GIVEN INFORMATION section start

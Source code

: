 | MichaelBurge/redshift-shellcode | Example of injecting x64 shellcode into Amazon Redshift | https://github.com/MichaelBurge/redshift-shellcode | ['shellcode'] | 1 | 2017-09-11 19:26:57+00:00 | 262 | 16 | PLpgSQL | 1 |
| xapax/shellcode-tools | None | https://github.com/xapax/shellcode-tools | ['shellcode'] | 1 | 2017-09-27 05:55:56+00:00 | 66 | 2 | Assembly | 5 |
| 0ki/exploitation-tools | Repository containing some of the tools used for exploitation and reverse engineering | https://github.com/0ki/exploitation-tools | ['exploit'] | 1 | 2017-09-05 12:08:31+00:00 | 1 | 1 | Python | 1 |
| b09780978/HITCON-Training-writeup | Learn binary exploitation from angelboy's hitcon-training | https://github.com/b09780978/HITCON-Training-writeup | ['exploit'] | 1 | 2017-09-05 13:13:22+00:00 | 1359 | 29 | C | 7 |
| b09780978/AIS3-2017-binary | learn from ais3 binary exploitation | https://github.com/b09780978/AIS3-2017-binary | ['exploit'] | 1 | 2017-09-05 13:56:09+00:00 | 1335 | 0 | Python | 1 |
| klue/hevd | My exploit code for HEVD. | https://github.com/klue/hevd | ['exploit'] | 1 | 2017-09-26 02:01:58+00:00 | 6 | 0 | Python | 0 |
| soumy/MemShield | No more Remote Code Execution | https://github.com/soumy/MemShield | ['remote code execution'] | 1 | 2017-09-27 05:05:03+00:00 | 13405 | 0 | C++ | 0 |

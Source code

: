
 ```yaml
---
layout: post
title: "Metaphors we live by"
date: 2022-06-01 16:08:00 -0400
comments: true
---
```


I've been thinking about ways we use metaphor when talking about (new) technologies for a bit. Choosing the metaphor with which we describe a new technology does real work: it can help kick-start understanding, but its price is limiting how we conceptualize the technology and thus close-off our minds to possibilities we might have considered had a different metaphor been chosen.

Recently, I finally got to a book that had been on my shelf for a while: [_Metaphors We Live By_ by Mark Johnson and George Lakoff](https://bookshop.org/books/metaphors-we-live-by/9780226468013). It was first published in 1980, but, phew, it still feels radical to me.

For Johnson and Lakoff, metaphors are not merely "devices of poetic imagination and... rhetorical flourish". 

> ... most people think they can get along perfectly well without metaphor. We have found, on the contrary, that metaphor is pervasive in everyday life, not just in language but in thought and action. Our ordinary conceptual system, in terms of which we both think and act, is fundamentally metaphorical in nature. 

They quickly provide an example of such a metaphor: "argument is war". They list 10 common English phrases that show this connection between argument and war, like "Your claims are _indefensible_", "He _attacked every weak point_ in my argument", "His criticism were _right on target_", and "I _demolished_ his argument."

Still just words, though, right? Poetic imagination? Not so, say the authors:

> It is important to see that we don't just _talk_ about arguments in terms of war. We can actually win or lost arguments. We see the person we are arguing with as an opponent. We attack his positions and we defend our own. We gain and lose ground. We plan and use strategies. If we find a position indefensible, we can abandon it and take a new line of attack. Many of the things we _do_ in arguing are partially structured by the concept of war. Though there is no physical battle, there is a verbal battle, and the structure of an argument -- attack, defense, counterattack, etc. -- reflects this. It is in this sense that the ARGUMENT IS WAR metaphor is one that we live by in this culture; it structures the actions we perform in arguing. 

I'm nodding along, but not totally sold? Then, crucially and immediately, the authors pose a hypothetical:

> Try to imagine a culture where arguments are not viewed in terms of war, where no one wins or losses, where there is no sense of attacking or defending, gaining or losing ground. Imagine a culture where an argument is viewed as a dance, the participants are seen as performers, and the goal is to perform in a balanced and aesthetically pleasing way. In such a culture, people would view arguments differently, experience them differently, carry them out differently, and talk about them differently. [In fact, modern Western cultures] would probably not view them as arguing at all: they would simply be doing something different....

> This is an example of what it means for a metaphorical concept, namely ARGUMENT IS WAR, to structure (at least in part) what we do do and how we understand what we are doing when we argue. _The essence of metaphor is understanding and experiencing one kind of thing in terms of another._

GIVEN INFORMATION section end

TASK DIRECTIONS: Each line above is to be restated exactly.

RESPONSE BELOW:
Source code

: | MichaelBurge/redshift-shellcode | Example of injecting x64 shellcode into Amazon Redshift | https://github.com/MichaelBurge/redshift-shellcode | ['shellcode'] | 1 | 2017-09-11 19:26:57+00:00 | 262 | 16 | PLpgSQL | 1 |
| xapax/shellcode-tools | None | https://github.com/xapax/shellcode-tools | ['shellcode'] | 1 | 2017-09-27 05:55:56+00:00 | 66 | 2 | Assembly | 5 |
| 0ki/exploitation-tools | Repository containing some of the tools used for exploitation and reverse engineering | https://github.com/0ki/exploitation-tools | ['exploit'] | 1 | 2017-09-05 12:08:31+00:00 | 1 | 1 | Python | 1 |
| b09780978/HITCON-Training-writeup | Learn binary exploitation from angelboy's hitcon-training | https://github.com/b09780978/HITCON-Training-writeup | ['exploit'] | 1 | 2017-09-05 13:13:22+00:00 | 1359 | 29 | C | 7 |
| b09780978/AIS3-2017-binary | learn from ais3 binary exploitation | https://github.com/b09780978/AIS3-2017-binary | ['exploit'] | 1 | 2017-09-05 13:56:09+00:00 | 1335 | 0 | Python | 1 |
| klue/hevd | My exploit code for HEVD. | https://github.com/klue/hevd | ['exploit'] | 1 | 2017-09-26 02:01:58+00:00 | 6 | 0 | Python | 0 |
| soumy/MemShield | No more Remote Code Execution | https://github.com/soumy/MemShield | ['remote code execution'] | 1 | 2017-09-27 05:05:03+00:00 | 13405 | 0 | C++ | 0 |

Source code

:
 ```yaml
---
layout: post
title: "Metaphors we live by"
date: 2022-06-01 16:08:00 -0400
comments: true
---
```


I've been thinking about ways we use metaphor when talking about (new) technologies for a bit. Choosing the metaphor with which we describe a new technology does real work: it can help kick-start understanding, but its price is limiting how we conceptualize the technology and thus close-off our minds to possibilities we might have considered had a different metaphor been chosen.

Recently, I finally got to a book that had been on my shelf for a while: [_Metaphors We Live By_ by Mark Johnson and George Lakoff](https://bookshop.org/books/metaphors-we-live-by/9780226468013). It was first published in 1980, but, phew, it still feels radical to me.

For Johnson and Lakoff, metaphors are not merely "devices of poetic imagination and... rhetorical flourish". 

> ... most people think they can get along perfectly well without metaphor. We have found, on the contrary, that metaphor is pervasive in everyday life, not just in language but in thought and action. Our ordinary conceptual system, in terms of which we both think and act, is fundamentally metaphorical in nature. 

They quickly provide an example of such a metaphor: "argument is war". They list 10 common English phrases that show this connection between argument and war, like "Your claims are _indefensible_", "He _attacked every weak point_ in my argument", "His criticism were _right on target_", and "I _demolished_ his argument."

Still just words, though, right? Poetic imagination? Not so, say the authors:

> It is important to see that we don't just _talk_ about arguments in terms of war. We can actually win or lost arguments. We see the person we are arguing with as an opponent. We attack his positions and we defend our own. We gain and lose ground. We plan and use strategies. If we find a position indefensible, we can abandon it and take a new line of attack. Many of the things we _do_ in arguing are partially structured by the concept of war. Though there is no physical battle, there is a verbal battle, and the structure of an argument -- attack, defense, counterattack, etc. -- reflects this. It is in this sense that the ARGUMENT IS WAR metaphor is one that we live by in this culture; it structures the actions we perform in arguing. 

I'm nodding along, but not totally sold? Then, crucially and immediately, the authors pose a hypothetical:

> Try to imagine a culture where arguments are not viewed in terms of war, where no one wins or losses, where there is no sense of attacking or defending, gaining or losing ground. Imagine a culture where an argument is viewed as a dance, the participants are seen as performers, and the goal is to perform in a balanced and aesthetically pleasing way. In such a culture, people would view arguments differently, experience them differently, carry them out differently, and talk about them differently. [In fact, modern Western cultures] would probably not view them as arguing at all: they would simply be doing something different....

> This is an example of what it means for a metaphorical concept, namely ARGUMENT IS WAR, to structure (at least in part) what we do do and how we understand what we are doing when we argue. _The essence of metaphor is understanding and experiencing one kind of thing in terms of another._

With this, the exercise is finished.